*PROBLEM TO SOLVE*. Write out all of the records, keeping each one exactly as written.

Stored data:
- Opening Delimiter -

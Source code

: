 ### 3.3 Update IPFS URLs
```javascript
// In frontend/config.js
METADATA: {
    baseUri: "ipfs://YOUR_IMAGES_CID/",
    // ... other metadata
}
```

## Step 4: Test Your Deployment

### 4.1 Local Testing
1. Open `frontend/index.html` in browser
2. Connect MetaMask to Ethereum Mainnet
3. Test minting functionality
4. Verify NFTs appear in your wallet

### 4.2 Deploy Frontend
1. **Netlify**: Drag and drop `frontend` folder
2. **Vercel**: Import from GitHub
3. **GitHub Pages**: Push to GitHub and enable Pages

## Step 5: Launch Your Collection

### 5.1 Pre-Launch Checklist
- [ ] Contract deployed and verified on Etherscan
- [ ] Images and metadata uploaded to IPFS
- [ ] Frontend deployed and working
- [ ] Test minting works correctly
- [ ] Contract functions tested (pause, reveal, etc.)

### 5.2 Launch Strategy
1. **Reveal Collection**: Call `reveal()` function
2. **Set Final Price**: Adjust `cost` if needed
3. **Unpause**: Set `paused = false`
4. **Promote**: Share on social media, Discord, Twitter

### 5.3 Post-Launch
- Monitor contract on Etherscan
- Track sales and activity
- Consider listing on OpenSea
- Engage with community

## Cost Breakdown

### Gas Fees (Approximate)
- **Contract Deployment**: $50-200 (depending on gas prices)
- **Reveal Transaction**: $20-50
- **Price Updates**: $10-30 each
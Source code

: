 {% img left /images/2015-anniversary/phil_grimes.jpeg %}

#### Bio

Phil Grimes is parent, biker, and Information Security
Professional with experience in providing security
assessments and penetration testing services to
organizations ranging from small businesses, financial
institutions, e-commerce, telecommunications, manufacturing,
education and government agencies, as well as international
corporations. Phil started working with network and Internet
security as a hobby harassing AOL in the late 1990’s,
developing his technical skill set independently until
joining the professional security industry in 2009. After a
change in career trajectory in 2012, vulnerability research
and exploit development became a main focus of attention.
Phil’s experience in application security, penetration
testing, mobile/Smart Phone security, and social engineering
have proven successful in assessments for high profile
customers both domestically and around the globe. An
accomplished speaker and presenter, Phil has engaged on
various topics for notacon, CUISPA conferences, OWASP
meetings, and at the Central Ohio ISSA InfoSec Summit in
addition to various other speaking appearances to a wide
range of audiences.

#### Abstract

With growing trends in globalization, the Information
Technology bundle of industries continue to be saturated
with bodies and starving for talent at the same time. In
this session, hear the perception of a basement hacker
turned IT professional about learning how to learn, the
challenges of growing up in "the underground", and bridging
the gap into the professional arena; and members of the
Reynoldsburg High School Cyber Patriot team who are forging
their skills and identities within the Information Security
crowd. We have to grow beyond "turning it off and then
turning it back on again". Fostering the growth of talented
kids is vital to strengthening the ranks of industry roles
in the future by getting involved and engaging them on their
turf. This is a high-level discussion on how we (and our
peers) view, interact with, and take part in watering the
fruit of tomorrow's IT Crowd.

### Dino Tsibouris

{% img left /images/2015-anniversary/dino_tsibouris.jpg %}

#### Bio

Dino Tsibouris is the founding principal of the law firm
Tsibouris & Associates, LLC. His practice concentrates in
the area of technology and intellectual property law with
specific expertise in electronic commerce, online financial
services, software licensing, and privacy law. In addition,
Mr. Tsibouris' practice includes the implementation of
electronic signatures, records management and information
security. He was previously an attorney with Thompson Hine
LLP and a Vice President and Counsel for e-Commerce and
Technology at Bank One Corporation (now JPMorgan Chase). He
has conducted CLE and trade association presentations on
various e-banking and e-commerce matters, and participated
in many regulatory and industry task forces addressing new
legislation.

- Closing Delimiter -

*EXERCISE ANSWER*.
Source code

: ### 3.3 Update IPFS URLs
```javascript
// In frontend/config.js
METADATA: {
    baseUri: "ipfs://YOUR_IMAGES_CID/",
    // ... other metadata
}
```

## Step 4: Test Your Deployment

### 4.1 Local Testing
1. Open `frontend/index.html` in browser
2. Connect MetaMask to Ethereum Mainnet
3. Test minting functionality
4. Verify NFTs appear in your wallet

### 4.2 Deploy Frontend
1. **Netlify**: Drag and drop `frontend` folder
2. **Vercel**: Import from GitHub
3. **GitHub Pages**: Push to GitHub and enable Pages

## Step 5: Launch Your Collection

### 5.1 Pre-Launch Checklist
- [ ] Contract deployed and verified on Etherscan
- [ ] Images and metadata uploaded to IPFS
- [ ] Frontend deployed and working
- [ ] Test minting works correctly
- [ ] Contract functions tested (pause, reveal, etc.)

### 5.2 Launch Strategy
1. **Reveal Collection**: Call `reveal()` function
2. **Set Final Price**: Adjust `cost` if needed
3. **Unpause**: Set `paused = false`
4. **Promote**: Share on social media, Discord, Twitter

### 5.3 Post-Launch
- Monitor contract on Etherscan
- Track sales and activity
- Consider listing on OpenSea
- Engage with community

## Cost Breakdown

### Gas Fees (Approximate)
- **Contract Deployment**: $50-200 (depending on gas prices)
- **Reveal Transaction**: $20-50
- **Price Updates**: $10-30 each
Source code

: {% img left /images/2015-anniversary/phil_grimes.jpeg %}

#### Bio

Phil Grimes is parent, biker, and Information Security
Professional with experience in providing security
assessments and penetration testing services to
organizations ranging from small businesses, financial
institutions, e-commerce, telecommunications, manufacturing,
education and government agencies, as well as international
corporations. Phil started working with network and Internet
security as a hobby harassing AOL in the late 1990’s,
developing his technical skill set independently until
joining the professional security industry in 2009. After a
change in career trajectory in 2012, vulnerability research
and exploit development became a main focus of attention.
Phil’s experience in application security, penetration
testing, mobile/Smart Phone security, and social engineering
have proven successful in assessments for high profile
customers both domestically and around the globe. An
accomplished speaker and presenter, Phil has engaged on
various topics for notacon, CUISPA conferences, OWASP
meetings, and at the Central Ohio ISSA InfoSec Summit in
addition to various other speaking appearances to a wide
range of audiences.

#### Abstract

With growing trends in globalization, the Information
Technology bundle of industries continue to be saturated
with bodies and starving for talent at the same time. In
this session, hear the perception of a basement hacker
turned IT professional about learning how to learn, the
challenges of growing up in "the underground", and bridging
the gap into the professional arena; and members of the
Reynoldsburg High School Cyber Patriot team who are forging
their skills and identities within the Information Security
crowd. We have to grow beyond "turning it off and then
turning it back on again". Fostering the growth of talented
kids is vital to strengthening the ranks of industry roles
in the future by getting involved and engaging them on their
turf. This is a high-level discussion on how we (and our
peers) view, interact with, and take part in watering the
fruit of tomorrow's IT Crowd.

### Dino Tsibouris

{% img left /images/2015-anniversary/dino_tsibouris.jpg %}

#### Bio

Dino Tsibouris is the founding principal of the law firm
Tsibouris & Associates, LLC. His practice concentrates in
the area of technology and intellectual property law with
specific expertise in electronic commerce, online financial
services, software licensing, and privacy law. In addition,
Mr. Tsibouris' practice includes the implementation of
electronic signatures, records management and information
security. He was previously an attorney with Thompson Hine
LLP and a Vice President and Counsel for e-Commerce and
Technology at Bank One Corporation (now JPMorgan Chase). He
has conducted CLE and trade association presentations on
various e-banking and e-commerce matters, and participated
in many regulatory and industry task forces addressing new
legislation.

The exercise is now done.